## What to do
Only the lines from the start of the data to the line containing "- 2D array transpose (dimension reversal)", both included, should be output, exactly and without pictures.
═══ Material to process ═══
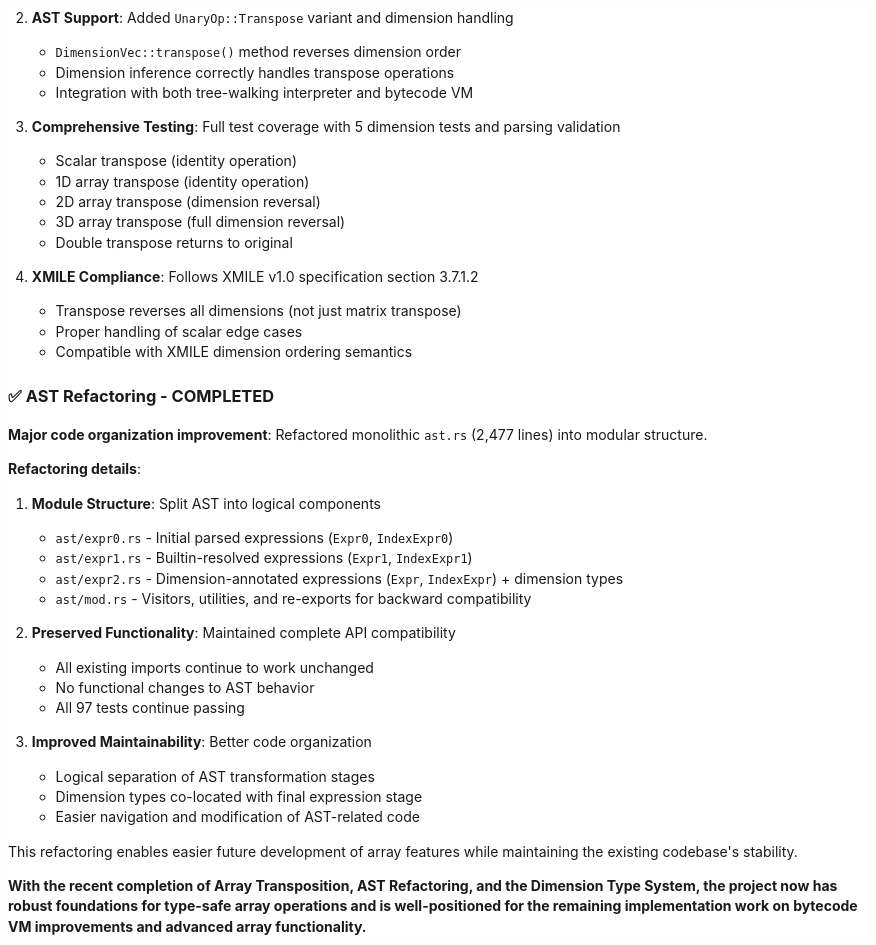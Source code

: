 2. **AST Support**: Added `UnaryOp::Transpose` variant and dimension handling
   - `DimensionVec::transpose()` method reverses dimension order
   - Dimension inference correctly handles transpose operations
   - Integration with both tree-walking interpreter and bytecode VM

3. **Comprehensive Testing**: Full test coverage with 5 dimension tests and parsing validation
   - Scalar transpose (identity operation)
   - 1D array transpose (identity operation)  
   - 2D array transpose (dimension reversal)
   - 3D array transpose (full dimension reversal)
   - Double transpose returns to original

4. **XMILE Compliance**: Follows XMILE v1.0 specification section 3.7.1.2
   - Transpose reverses all dimensions (not just matrix transpose)
   - Proper handling of scalar edge cases
   - Compatible with XMILE dimension ordering semantics

### ✅ AST Refactoring - COMPLETED

**Major code organization improvement**: Refactored monolithic `ast.rs` (2,477 lines) into modular structure.

**Refactoring details**:

1. **Module Structure**: Split AST into logical components
   - `ast/expr0.rs` - Initial parsed expressions (`Expr0`, `IndexExpr0`)
   - `ast/expr1.rs` - Builtin-resolved expressions (`Expr1`, `IndexExpr1`)
   - `ast/expr2.rs` - Dimension-annotated expressions (`Expr`, `IndexExpr`) + dimension types
   - `ast/mod.rs` - Visitors, utilities, and re-exports for backward compatibility

2. **Preserved Functionality**: Maintained complete API compatibility
   - All existing imports continue to work unchanged
   - No functional changes to AST behavior
   - All 97 tests continue passing

3. **Improved Maintainability**: Better code organization
   - Logical separation of AST transformation stages
   - Dimension types co-located with final expression stage
   - Easier navigation and modification of AST-related code

This refactoring enables easier future development of array features while maintaining the existing codebase's stability.

**With the recent completion of Array Transposition, AST Refactoring, and the Dimension Type System, the project now has robust foundations for type-safe array operations and is well-positioned for the remaining implementation work on bytecode VM improvements and advanced array functionality.**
═══
## Solution to this task
Source code

: 2. **AST Support**: Added `UnaryOp::Transpose` variant and dimension handling
   - `DimensionVec::transpose()` method reverses dimension order
   - Dimension inference correctly handles transpose operations
   - Integration with both tree-walking interpreter and bytecode VM

3. **Comprehensive Testing**: Full test coverage with 5 dimension tests and parsing validation
   - Scalar transpose (identity operation)
   - 1D array transpose (identity operation)  
   - 2D array transpose (dimension reversal)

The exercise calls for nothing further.